Word for word, write out all the entries below, omitting every picture.

── SUPPLIED RECORDS

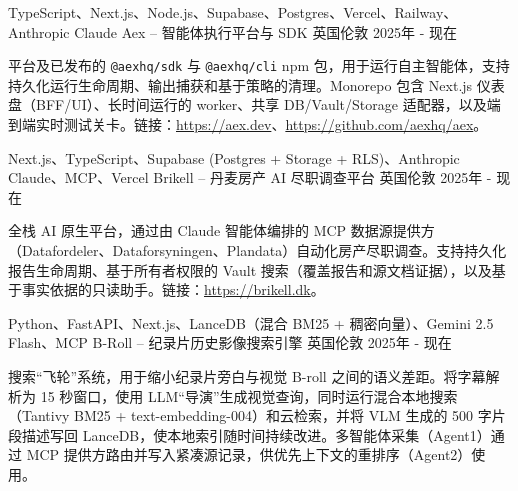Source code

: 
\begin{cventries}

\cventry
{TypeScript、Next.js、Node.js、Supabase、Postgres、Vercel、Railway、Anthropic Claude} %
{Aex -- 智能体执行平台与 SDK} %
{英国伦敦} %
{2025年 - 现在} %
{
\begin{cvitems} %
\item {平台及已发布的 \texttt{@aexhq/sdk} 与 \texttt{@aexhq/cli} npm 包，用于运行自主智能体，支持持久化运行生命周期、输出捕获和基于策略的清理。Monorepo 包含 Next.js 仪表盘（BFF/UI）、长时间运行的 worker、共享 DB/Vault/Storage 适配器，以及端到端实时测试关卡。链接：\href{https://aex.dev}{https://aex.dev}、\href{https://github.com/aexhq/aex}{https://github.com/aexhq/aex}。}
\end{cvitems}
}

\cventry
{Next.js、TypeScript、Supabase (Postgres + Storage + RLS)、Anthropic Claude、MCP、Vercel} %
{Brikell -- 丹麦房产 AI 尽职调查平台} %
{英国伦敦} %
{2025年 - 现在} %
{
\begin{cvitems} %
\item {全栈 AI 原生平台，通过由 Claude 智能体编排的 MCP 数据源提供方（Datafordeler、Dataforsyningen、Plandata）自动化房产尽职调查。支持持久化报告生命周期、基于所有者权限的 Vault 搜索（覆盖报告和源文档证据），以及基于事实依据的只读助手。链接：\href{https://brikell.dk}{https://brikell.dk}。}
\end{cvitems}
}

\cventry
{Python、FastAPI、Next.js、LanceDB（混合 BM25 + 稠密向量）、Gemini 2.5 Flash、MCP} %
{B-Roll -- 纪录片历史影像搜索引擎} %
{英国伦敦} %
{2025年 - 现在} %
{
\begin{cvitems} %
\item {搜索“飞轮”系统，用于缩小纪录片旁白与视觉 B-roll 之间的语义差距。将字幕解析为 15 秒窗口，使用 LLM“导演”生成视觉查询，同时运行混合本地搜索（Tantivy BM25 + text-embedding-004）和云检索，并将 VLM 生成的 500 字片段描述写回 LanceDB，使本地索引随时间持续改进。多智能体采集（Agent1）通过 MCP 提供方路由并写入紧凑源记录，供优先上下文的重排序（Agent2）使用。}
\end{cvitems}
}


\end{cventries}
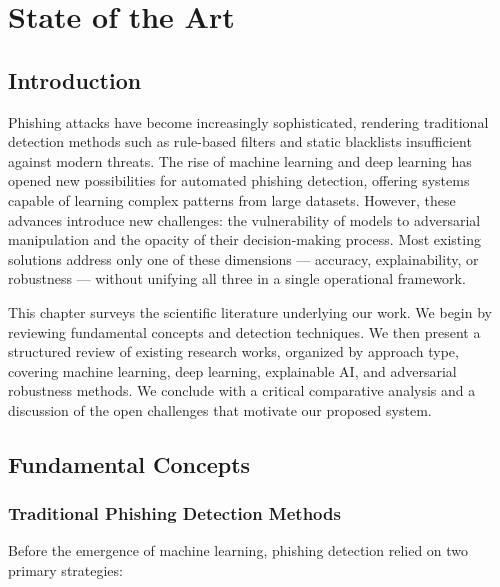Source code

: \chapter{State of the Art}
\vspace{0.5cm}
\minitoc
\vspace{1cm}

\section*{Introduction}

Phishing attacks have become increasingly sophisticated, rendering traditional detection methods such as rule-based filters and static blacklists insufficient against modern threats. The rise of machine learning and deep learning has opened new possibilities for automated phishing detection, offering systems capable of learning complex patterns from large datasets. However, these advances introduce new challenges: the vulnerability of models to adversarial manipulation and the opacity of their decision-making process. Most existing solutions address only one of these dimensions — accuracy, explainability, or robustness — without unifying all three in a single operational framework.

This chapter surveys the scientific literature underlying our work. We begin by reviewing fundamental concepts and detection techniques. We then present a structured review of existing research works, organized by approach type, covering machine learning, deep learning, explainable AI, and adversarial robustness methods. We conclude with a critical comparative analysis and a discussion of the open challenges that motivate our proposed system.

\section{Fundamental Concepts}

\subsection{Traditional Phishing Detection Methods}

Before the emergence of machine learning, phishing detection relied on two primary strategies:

────

• _RESPONSE TO THE TASK_:
Source code

: 
\begin{cventries}

\cventry
{TypeScript、Next.js、Node.js、Supabase、Postgres、Vercel、Railway、Anthropic Claude} %
{Aex -- 智能体执行平台与 SDK} %
{英国伦敦} %
{2025年 - 现在} %
{
\begin{cvitems} %
\item {平台及已发布的 \texttt{@aexhq/sdk} 与 \texttt{@aexhq/cli} npm 包，用于运行自主智能体，支持持久化运行生命周期、输出捕获和基于策略的清理。Monorepo 包含 Next.js 仪表盘（BFF/UI）、长时间运行的 worker、共享 DB/Vault/Storage 适配器，以及端到端实时测试关卡。链接：\href{https://aex.dev}{https://aex.dev}、\href{https://github.com/aexhq/aex}{https://github.com/aexhq/aex}。}
\end{cvitems}
}

\cventry
{Next.js、TypeScript、Supabase (Postgres + Storage + RLS)、Anthropic Claude、MCP、Vercel} %
{Brikell -- 丹麦房产 AI 尽职调查平台} %
{英国伦敦} %
{2025年 - 现在} %
{
\begin{cvitems} %
\item {全栈 AI 原生平台，通过由 Claude 智能体编排的 MCP 数据源提供方（Datafordeler、Dataforsyningen、Plandata）自动化房产尽职调查。支持持久化报告生命周期、基于所有者权限的 Vault 搜索（覆盖报告和源文档证据），以及基于事实依据的只读助手。链接：\href{https://brikell.dk}{https://brikell.dk}。}
\end{cvitems}
}

\cventry
{Python、FastAPI、Next.js、LanceDB（混合 BM25 + 稠密向量）、Gemini 2.5 Flash、MCP} %
{B-Roll -- 纪录片历史影像搜索引擎} %
{英国伦敦} %
{2025年 - 现在} %
{
\begin{cvitems} %
\item {搜索“飞轮”系统，用于缩小纪录片旁白与视觉 B-roll 之间的语义差距。将字幕解析为 15 秒窗口，使用 LLM“导演”生成视觉查询，同时运行混合本地搜索（Tantivy BM25 + text-embedding-004）和云检索，并将 VLM 生成的 500 字片段描述写回 LanceDB，使本地索引随时间持续改进。多智能体采集（Agent1）通过 MCP 提供方路由并写入紧凑源记录，供优先上下文的重排序（Agent2）使用。}
\end{cvitems}
}


\end{cventries}
Source code

: \chapter{State of the Art}
\vspace{0.5cm}
\minitoc
\vspace{1cm}

\section*{Introduction}

Phishing attacks have become increasingly sophisticated, rendering traditional detection methods such as rule-based filters and static blacklists insufficient against modern threats. The rise of machine learning and deep learning has opened new possibilities for automated phishing detection, offering systems capable of learning complex patterns from large datasets. However, these advances introduce new challenges: the vulnerability of models to adversarial manipulation and the opacity of their decision-making process. Most existing solutions address only one of these dimensions — accuracy, explainability, or robustness — without unifying all three in a single operational framework.

This chapter surveys the scientific literature underlying our work. We begin by reviewing fundamental concepts and detection techniques. We then present a structured review of existing research works, organized by approach type, covering machine learning, deep learning, explainable AI, and adversarial robustness methods. We conclude with a critical comparative analysis and a discussion of the open challenges that motivate our proposed system.

\section{Fundamental Concepts}

\subsection{Traditional Phishing Detection Methods}

Before the emergence of machine learning, phishing detection relied on two primary strategies:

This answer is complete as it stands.